"If liberty means anything at all, it means the right to tell people what they do not want to hear."
- George Orwell, original preface to Animal Farm.

Wednesday, January 12, 2011

Project Positivity #1: New York.

I really could not start this project with anything else. New York. The city. The state. I know I have talked about it briefly before, but I do not feel I really did justice to my feelings. Hopefully, this entry will rectify that.

I have said it many times in conversation but New York was (and is) the first true love of my life. In terms of positivity, I cannot think of a single thing that quite matches New York. Friends and partners may come and go but you never forget your first real love.

Growing up, I never felt like I belonged anywhere. Sure, I had friends who were (and in some cases still are) very dear to me but I always felt out of place. Something about where I lived just did not feel right. There is no rational or logical explanation I can offer for this, it is just how I felt. At the same time, I was becoming increasingly exposed to American culture. This could be in movies, TV shows, music or anything else. The seed of desire to experience and live in the United States had been planted.

It was not until I was 16 that I was able to set foot in the United States of America. The trip was only for six days, but I was excited. America, finally. Many people in my family had told me that the image I had constructed in my head would not be matched by the reality. I was to be realistic in order to stave off disappointment. I tried to erase the wonderful images I had in my imagination of what New York would be. I was unable to.

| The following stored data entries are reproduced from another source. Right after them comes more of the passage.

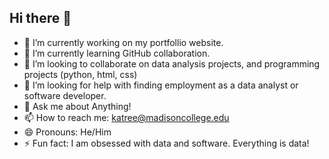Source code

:## Hi there 👋

- 🔭 I’m currently working on my portfollio website.
- 🌱 I’m currently learning GitHub collaboration.
- 👯 I’m looking to collaborate on data analysis projects, and programming projects (python, html, css)
- 🤔 I’m looking for help with finding employment as a data analyst or software developer.
- 💬 Ask me about Anything!
- 📫 How to reach me: katree@madisoncollege.edu 
- 😄 Pronouns: He/Him
- ⚡ Fun fact: I am obsessed with data and software. Everything is data!

<!--
**kellertree/kellertree** is a ✨ _special_ ✨ repository because its `README.md` (this file) appears on your GitHub profile.

Here are some ideas to get you started:

- 🔭 I’m currently working on ...
- 🌱 I’m currently learning ...
- 👯 I’m looking to collaborate on ...
- 🤔 I’m looking for help with ...
- 💬 Ask me about ...
- 📫 How to reach me: ...
- 😄 Pronouns: ...
- ⚡ Fun fact: ...
-->
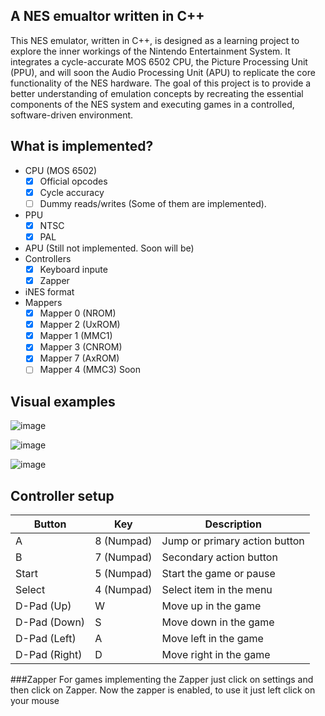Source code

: ## A NES emualtor written in C++

This NES emulator, written in C++, is designed as a learning project to explore the inner workings of the Nintendo Entertainment System. It integrates a cycle-accurate MOS 6502 CPU, the Picture Processing Unit (PPU), and will soon the Audio Processing Unit (APU) to replicate the core functionality of the NES hardware. The goal of this project is to provide a better understanding of emulation concepts by recreating the essential components of the NES system and executing games in a controlled, software-driven environment.

## What is implemented?

* CPU (MOS 6502)
  - [x] Official opcodes
  - [x] Cycle accuracy
  - [ ] Dummy reads/writes (Some of them are implemented).
* PPU
  - [x] NTSC
  - [x] PAL
* APU (Still not implemented. Soon will be)
* Controllers
   - [x] Keyboard inpute
   - [x] Zapper
* iNES format
* Mappers
  - [x] Mapper 0 (NROM)
  - [x] Mapper 2 (UxROM) 
  - [x] Mapper 1 (MMC1)
  - [x] Mapper 3 (CNROM) 
  - [x] Mapper 7 (AxROM)
  - [ ] Mapper 4 (MMC3) Soon

## Visual examples

![image](https://github.com/user-attachments/assets/0a1519d6-324f-4245-a658-5448ebea2d89)

![image](https://github.com/user-attachments/assets/d78a2bef-d4bf-4c3d-a728-17a562d89aa4)

![image](https://github.com/user-attachments/assets/f555db1d-a293-4058-a9b5-f3efbf6c6f55)

## Controller setup

| Button      | Key   | Description                            |
|-------------|-------|----------------------------------------|
| A           | 8 (Numpad)     | Jump or primary action button          |
| B           | 7 (Numpad)    | Secondary action button                |
| Start       | 5 (Numpad)    | Start the game or pause                |
| Select      | 4 (Numpad)    | Select item in the menu                |
| D-Pad (Up)  | W     | Move up in the game                    |
| D-Pad (Down)| S     | Move down in the game                  |
| D-Pad (Left)| A     | Move left in the game                  |
| D-Pad (Right)| D    | Move right in the game                 |

###Zapper
For games implementing the Zapper just click on settings and then click on Zapper. Now the zapper is enabled, to use it just left click on your mouse



 
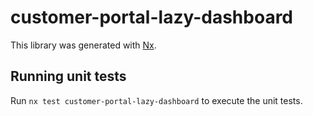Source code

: # customer-portal-lazy-dashboard

This library was generated with [Nx](https://nx.dev).

## Running unit tests

Run `nx test customer-portal-lazy-dashboard` to execute the unit tests.
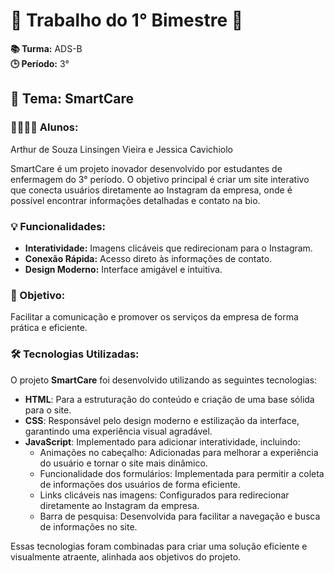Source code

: # 🌟 Trabalho do 1° Bimestre 🌟

**📚 Turma:** ADS-B  
**🕒 Período:** 3°  
## 🌼 Tema: SmartCare
### 👩‍🎓👨‍🎓 Alunos:
Arthur de Souza Linsingen Vieira e Jessica Cavichiolo

SmartCare é um projeto inovador desenvolvido por estudantes de enfermagem do 3° período. O objetivo principal é criar um site interativo que conecta usuários diretamente ao Instagram da empresa, onde é possível encontrar informações detalhadas e contato na bio.  

### 💡 Funcionalidades:
- **Interatividade:** Imagens clicáveis que redirecionam para o Instagram.
- **Conexão Rápida:** Acesso direto às informações de contato.
- **Design Moderno:** Interface amigável e intuitiva.

### 🚀 Objetivo:
Facilitar a comunicação e promover os serviços da empresa de forma prática e eficiente.

### 🛠️ Tecnologias Utilizadas:

O projeto **SmartCare** foi desenvolvido utilizando as seguintes tecnologias:

- **HTML**: Para a estruturação do conteúdo e criação de uma base sólida para o site.
- **CSS**: Responsável pelo design moderno e estilização da interface, garantindo uma experiência visual agradável.
- **JavaScript**: Implementado para adicionar interatividade, incluindo:
    - Animações no cabeçalho: Adicionadas para melhorar a experiência do usuário e tornar o site mais dinâmico.
    - Funcionalidade dos formulários: Implementada para permitir a coleta de informações dos usuários de forma eficiente.
    - Links clicáveis nas imagens: Configurados para redirecionar diretamente ao Instagram da empresa.
    - Barra de pesquisa: Desenvolvida para facilitar a navegação e busca de informações no site.

Essas tecnologias foram combinadas para criar uma solução eficiente e visualmente atraente, alinhada aos objetivos do projeto.

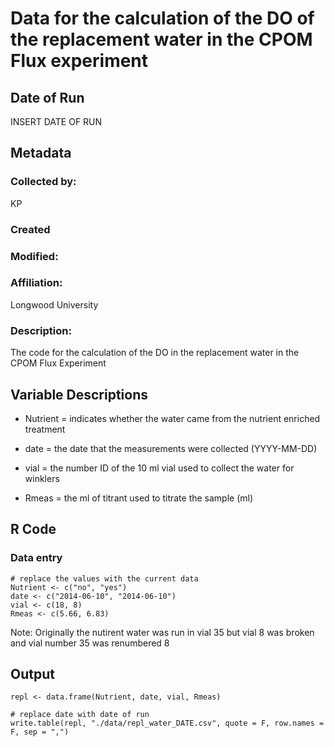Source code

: # Data for the calculation of the DO of the replacement water in the CPOM Flux experiment

## Date of Run 

INSERT DATE OF RUN

## Metadata

### Collected by:

KP

### Created 

### Modified:

### Affiliation:

Longwood University

### Description: 

The code for the calculation of the DO in the replacement water in the CPOM Flux Experiment

## Variable Descriptions

* Nutrient = indicates whether the water came from the nutrient enriched treatment

* date = the date that the measurements were collected (YYYY-MM-DD)

* vial = the number ID of the 10 ml vial used to collect the water for winklers

* Rmeas = the ml of titrant used to titrate the sample (ml)

## R Code

### Data entry

    # replace the values with the current data
    Nutrient <- c("no", "yes")
    date <- c("2014-06-10", "2014-06-10")
    vial <- c(18, 8) 
    Rmeas <- c(5.66, 6.83)

Note: Originally the nutirent water was run in vial 35 but vial 8 was broken and vial number 35 was renumbered 8

## Output

    repl <- data.frame(Nutrient, date, vial, Rmeas)

    # replace date with date of run
    write.table(repl, "./data/repl_water_DATE.csv", quote = F, row.names = F, sep = ",")


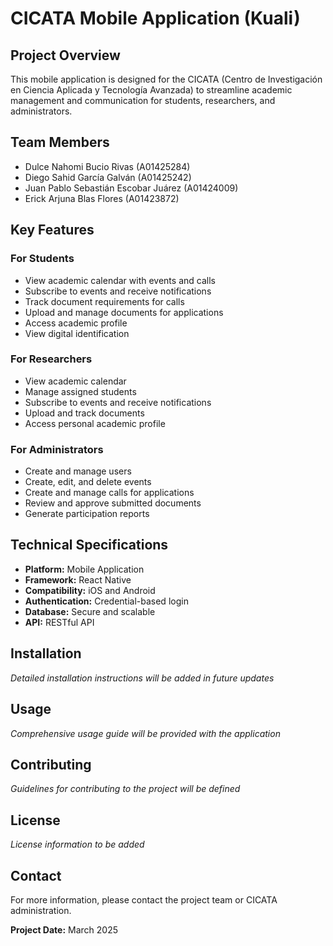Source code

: # CICATA Mobile Application (Kuali)

## Project Overview
This mobile application is designed for the CICATA (Centro de Investigación en Ciencia Aplicada y Tecnología Avanzada) to streamline academic management and communication for students, researchers, and administrators.

## Team Members
- Dulce Nahomi Bucio Rivas (A01425284)
- Diego Sahid García Galván (A01425242)
- Juan Pablo Sebastián Escobar Juárez (A01424009)
- Erick Arjuna Blas Flores (A01423872)

## Key Features

### For Students
- View academic calendar with events and calls
- Subscribe to events and receive notifications
- Track document requirements for calls
- Upload and manage documents for applications
- Access academic profile
- View digital identification

### For Researchers
- View academic calendar
- Manage assigned students
- Subscribe to events and receive notifications
- Upload and track documents
- Access personal academic profile

### For Administrators
- Create and manage users
- Create, edit, and delete events
- Create and manage calls for applications
- Review and approve submitted documents
- Generate participation reports

## Technical Specifications
- **Platform:** Mobile Application
- **Framework:** React Native
- **Compatibility:** iOS and Android
- **Authentication:** Credential-based login
- **Database:** Secure and scalable
- **API:** RESTful API

## Installation
*Detailed installation instructions will be added in future updates*

## Usage
*Comprehensive usage guide will be provided with the application*

## Contributing
*Guidelines for contributing to the project will be defined*

## License
*License information to be added*

## Contact
For more information, please contact the project team or CICATA administration.

**Project Date:** March 2025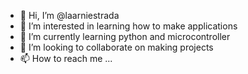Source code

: - 👋 Hi, I’m @laarniestrada
- 👀 I’m interested in learning how to make applications
- 🌱 I’m currently learning python and microcontroller
- 💞️ I’m looking to collaborate on making projects
- 📫 How to reach me ...

<!---
laarniestrada/laarniestrada is a ✨ special ✨ repository because its `README.md` (this file) appears on your GitHub profile.
You can click the Preview link to take a look at your changes.
--->
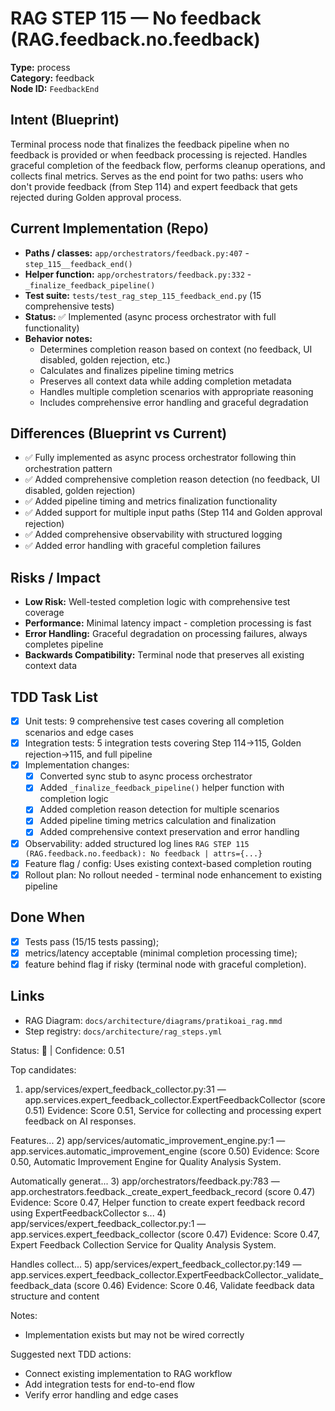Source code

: # RAG STEP 115 — No feedback (RAG.feedback.no.feedback)

**Type:** process  
**Category:** feedback  
**Node ID:** `FeedbackEnd`

## Intent (Blueprint)
Terminal process node that finalizes the feedback pipeline when no feedback is provided or when feedback processing is rejected. Handles graceful completion of the feedback flow, performs cleanup operations, and collects final metrics. Serves as the end point for two paths: users who don't provide feedback (from Step 114) and expert feedback that gets rejected during Golden approval process.

## Current Implementation (Repo)
- **Paths / classes:** `app/orchestrators/feedback.py:407` - `step_115__feedback_end()`
- **Helper function:** `app/orchestrators/feedback.py:332` - `_finalize_feedback_pipeline()`
- **Test suite:** `tests/test_rag_step_115_feedback_end.py` (15 comprehensive tests)
- **Status:** ✅ Implemented (async process orchestrator with full functionality)
- **Behavior notes:**
  - Determines completion reason based on context (no feedback, UI disabled, golden rejection, etc.)
  - Calculates and finalizes pipeline timing metrics
  - Preserves all context data while adding completion metadata
  - Handles multiple completion scenarios with appropriate reasoning
  - Includes comprehensive error handling and graceful degradation

## Differences (Blueprint vs Current)
- ✅ Fully implemented as async process orchestrator following thin orchestration pattern
- ✅ Added comprehensive completion reason detection (no feedback, UI disabled, golden rejection)
- ✅ Added pipeline timing and metrics finalization functionality
- ✅ Added support for multiple input paths (Step 114 and Golden approval rejection)
- ✅ Added comprehensive observability with structured logging
- ✅ Added error handling with graceful completion failures

## Risks / Impact
- **Low Risk:** Well-tested completion logic with comprehensive test coverage
- **Performance:** Minimal latency impact - completion processing is fast
- **Error Handling:** Graceful degradation on processing failures, always completes pipeline
- **Backwards Compatibility:** Terminal node that preserves all existing context data

## TDD Task List
- [x] Unit tests: 9 comprehensive test cases covering all completion scenarios and edge cases
- [x] Integration tests: 5 integration tests covering Step 114→115, Golden rejection→115, and full pipeline
- [x] Implementation changes:
  - [x] Converted sync stub to async process orchestrator
  - [x] Added `_finalize_feedback_pipeline()` helper function with completion logic
  - [x] Added completion reason detection for multiple scenarios
  - [x] Added pipeline timing metrics calculation and finalization
  - [x] Added comprehensive context preservation and error handling
- [x] Observability: added structured log lines
  `RAG STEP 115 (RAG.feedback.no.feedback): No feedback | attrs={...}`
- [x] Feature flag / config: Uses existing context-based completion routing
- [x] Rollout plan: No rollout needed - terminal node enhancement to existing pipeline

## Done When
- [x] Tests pass (15/15 tests passing);
- [x] metrics/latency acceptable (minimal completion processing time);
- [x] feature behind flag if risky (terminal node with graceful completion).

## Links
- RAG Diagram: `docs/architecture/diagrams/pratikoai_rag.mmd`
- Step registry: `docs/architecture/rag_steps.yml`


<!-- AUTO-AUDIT:BEGIN -->
Status: 🔌  |  Confidence: 0.51

Top candidates:
1) app/services/expert_feedback_collector.py:31 — app.services.expert_feedback_collector.ExpertFeedbackCollector (score 0.51)
   Evidence: Score 0.51, Service for collecting and processing expert feedback on AI responses.

Features...
2) app/services/automatic_improvement_engine.py:1 — app.services.automatic_improvement_engine (score 0.50)
   Evidence: Score 0.50, Automatic Improvement Engine for Quality Analysis System.

Automatically generat...
3) app/orchestrators/feedback.py:783 — app.orchestrators.feedback._create_expert_feedback_record (score 0.47)
   Evidence: Score 0.47, Helper function to create expert feedback record using ExpertFeedbackCollector s...
4) app/services/expert_feedback_collector.py:1 — app.services.expert_feedback_collector (score 0.47)
   Evidence: Score 0.47, Expert Feedback Collection Service for Quality Analysis System.

Handles collect...
5) app/services/expert_feedback_collector.py:149 — app.services.expert_feedback_collector.ExpertFeedbackCollector._validate_feedback_data (score 0.46)
   Evidence: Score 0.46, Validate feedback data structure and content

Notes:
- Implementation exists but may not be wired correctly

Suggested next TDD actions:
- Connect existing implementation to RAG workflow
- Add integration tests for end-to-end flow
- Verify error handling and edge cases
<!-- AUTO-AUDIT:END -->
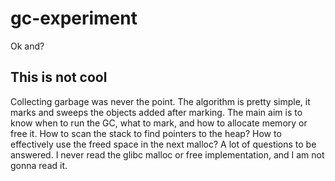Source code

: # gc-experiment

Ok and?

## This is not cool

Collecting garbage was never the point. The algorithm is pretty simple, it marks and sweeps the objects added after marking. The main aim is to know when to run the GC, what to mark, and how to allocate memory or free it. How to scan the stack to find pointers to the heap? How to effectively use the freed space in the next malloc? A lot of questions to be answered. I never read the glibc malloc or free implementation, and I am not gonna read it.

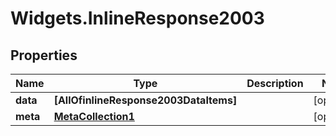# Widgets.InlineResponse2003

## Properties
Name | Type | Description | Notes
------------ | ------------- | ------------- | -------------
**data** | **[AllOfinlineResponse2003DataItems]** |  | [optional] 
**meta** | [**MetaCollection1**](MetaCollection1.md) |  | [optional] 
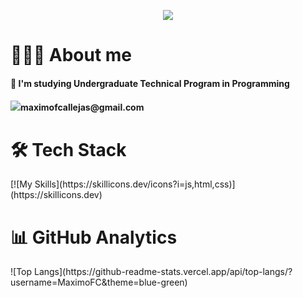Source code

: <p align="center">
  <img src="https://github.com/user-attachments/assets/47f02d5b-de72-44f5-aa5b-d6276b5c706f">
</p>

<h1>👨🏻‍💻 About me</h1>
<h4>🌱 I'm studying Undergraduate Technical Program in Programming</h4>
<h4> <img src="https://img.shields.io/badge/Gmail-D14836?style=for-the-badge&logo=gmail&logoColor=white">maximofcallejas@gmail.com</h4>

<h1>🛠 Tech Stack</h1>
[![My Skills](https://skillicons.dev/icons?i=js,html,css)](https://skillicons.dev)

<h1>📊 GitHub Analytics</h1>
![Top Langs](https://github-readme-stats.vercel.app/api/top-langs/?username=MaximoFC&theme=blue-green)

New York City not only met my expectations, but surpassed them. I was absolutely enraptured by it. Enthralled. Mesmerized. The sheer scale of it was utterly breath taking. The noise was like nothing I had ever experienced in the UK. It was beautiful. Even the sweltering humidity of August in New York was not enough to tarnish the experience. I was in love.

It was more than that, however. Beyond the aesthetics of what was the most beautiful city I had ever laid eyes on were two intangibles. Two aspects of New York that are difficult to quantify and even more difficult to explain logically or empirically.

The first of these intangibles is something that so many people credit the city with: the energy. The air in New York feels electric. It did the first time I was there, and it does not fade with time. The entire city feels alive and exciting even if you are just strolling down the street with no particular plans or destination. It is something that cannot be adequately expressed except between people who have experienced it. Every time I have revisited New York, the sight of that world famous skyline appearing on the horizon never fails to excite me. There is no law of diminished returns for me. Being in the Big Apple, I feel alive in a way that does not seem possible anywhere else.

The second aspect that is difficult to defend using logic is quite simple. I finally felt at home. Yes, I had a building in the UK in which I kept all my possessions and which also housed my family but it never felt like a home. Not really. I did not know what the feeling of home was until I saw New York. While it is true that I feel excited any time I am in New York City, it is accompanied by the feeling of being at ease with my surroundings. As excited as I become, part of that excitement comes from the fact that I always feel like this is where I am meant to be.

I was born in the wrong country.

Feeling at home is not limited to New York City either. It extends to the entirety of New York State. I spent four months living in Utica (a city in upstate New York) and have spent several weeks on Long Island. In all three of those places I feel the same sense of ease and of belonging. It does not have to do with the people (although a lot of them certainly have helped), but with the places themselves. Funnily enough, I have visited other states of the Union as well as Washington D.C. I can appreciate these cities and states for all of their individual beauties and points of interest, yet that feeling of home has not been felt anywhere but within the State of New York. I have no reason to offer why that is the case, but it is. I love the United States and want to visit as much of it as possible in my lifetime, but I highly doubt that anywhere will ever feel as much like home as New York will.

I adore New York. Absolutely and without apology. Many people have bad experiences of it, or will be quick to point out its flaws or shortcomings. I can listen and accept these comments but they will not alter my mind at all. I have a tattoo on the inside of my left arm of an apple. The symbol of New York. I had no doubts about a New York inspired tattoo because the city and state have shaped my life in such a significant way that their influence can never be denied. Even if I never achieve my goal of living there, New York will forever be the first true love of my life.